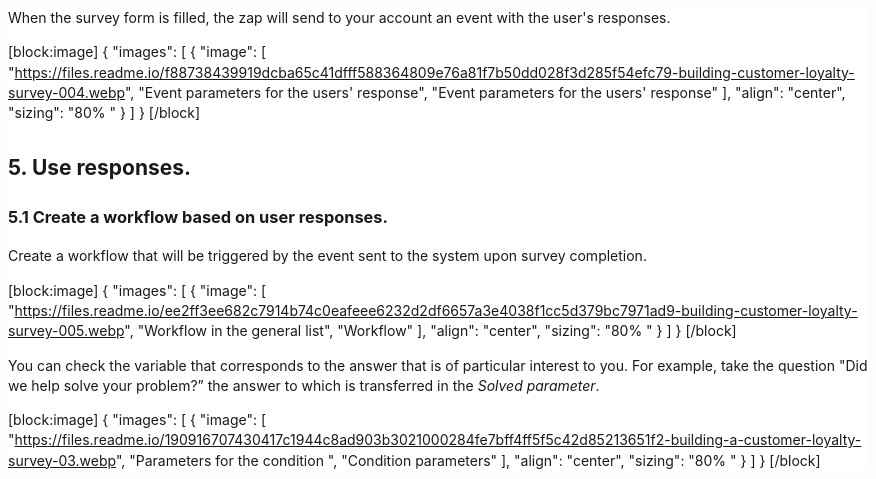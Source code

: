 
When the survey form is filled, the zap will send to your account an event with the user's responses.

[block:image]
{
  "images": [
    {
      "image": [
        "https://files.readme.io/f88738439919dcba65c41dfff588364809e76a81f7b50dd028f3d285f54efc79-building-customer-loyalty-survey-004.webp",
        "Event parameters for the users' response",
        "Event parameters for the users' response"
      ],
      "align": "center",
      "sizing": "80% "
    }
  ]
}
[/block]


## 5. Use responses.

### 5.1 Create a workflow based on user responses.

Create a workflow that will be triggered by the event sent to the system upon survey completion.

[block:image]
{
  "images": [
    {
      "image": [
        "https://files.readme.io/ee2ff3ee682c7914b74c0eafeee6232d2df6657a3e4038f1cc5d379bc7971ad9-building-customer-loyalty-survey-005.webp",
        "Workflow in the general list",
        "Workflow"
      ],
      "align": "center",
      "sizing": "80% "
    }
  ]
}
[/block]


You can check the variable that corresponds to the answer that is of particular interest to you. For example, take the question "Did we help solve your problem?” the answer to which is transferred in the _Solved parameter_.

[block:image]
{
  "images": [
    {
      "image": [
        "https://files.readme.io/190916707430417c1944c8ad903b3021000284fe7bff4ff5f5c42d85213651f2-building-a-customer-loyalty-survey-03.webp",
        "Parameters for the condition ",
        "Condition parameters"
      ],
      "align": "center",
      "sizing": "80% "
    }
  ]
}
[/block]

- - -

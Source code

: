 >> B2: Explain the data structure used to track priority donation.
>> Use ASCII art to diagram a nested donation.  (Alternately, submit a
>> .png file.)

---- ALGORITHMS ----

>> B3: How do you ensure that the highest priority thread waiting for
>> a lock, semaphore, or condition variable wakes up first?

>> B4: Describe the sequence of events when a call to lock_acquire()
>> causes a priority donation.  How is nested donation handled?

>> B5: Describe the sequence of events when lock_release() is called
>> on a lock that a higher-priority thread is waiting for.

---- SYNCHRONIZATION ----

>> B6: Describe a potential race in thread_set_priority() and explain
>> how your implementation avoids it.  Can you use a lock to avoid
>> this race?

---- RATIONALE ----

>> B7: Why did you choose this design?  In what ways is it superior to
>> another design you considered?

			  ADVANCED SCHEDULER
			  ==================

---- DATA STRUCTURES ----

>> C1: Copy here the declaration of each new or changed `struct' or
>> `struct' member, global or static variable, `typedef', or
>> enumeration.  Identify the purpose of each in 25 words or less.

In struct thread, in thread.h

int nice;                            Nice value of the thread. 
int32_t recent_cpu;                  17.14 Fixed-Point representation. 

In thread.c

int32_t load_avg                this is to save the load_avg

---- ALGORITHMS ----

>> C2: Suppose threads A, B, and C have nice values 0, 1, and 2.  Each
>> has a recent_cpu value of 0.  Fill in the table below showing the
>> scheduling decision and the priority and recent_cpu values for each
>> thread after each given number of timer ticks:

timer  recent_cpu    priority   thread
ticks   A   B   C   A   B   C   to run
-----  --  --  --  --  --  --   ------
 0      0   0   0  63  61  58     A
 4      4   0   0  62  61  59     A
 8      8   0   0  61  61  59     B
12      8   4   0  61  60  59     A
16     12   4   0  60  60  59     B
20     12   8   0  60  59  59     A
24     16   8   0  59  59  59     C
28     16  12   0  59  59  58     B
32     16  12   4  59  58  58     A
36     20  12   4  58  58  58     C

- - -

#### WORK REQUEST:
From the records above, repeat exactly the lines from the one with "thread waiting for" through the one with "lock to avoid", both included.

#### EXERCISE RESULT:
>> B3: How do you ensure that the highest priority thread waiting for
>> a lock, semaphore, or condition variable wakes up first?

>> B4: Describe the sequence of events when a call to lock_acquire()
>> causes a priority donation.  How is nested donation handled?

>> B5: Describe the sequence of events when lock_release() is called
>> on a lock that a higher-priority thread is waiting for.

---- SYNCHRONIZATION ----

>> B6: Describe a potential race in thread_set_priority() and explain
>> how your implementation avoids it.  Can you use a lock to avoid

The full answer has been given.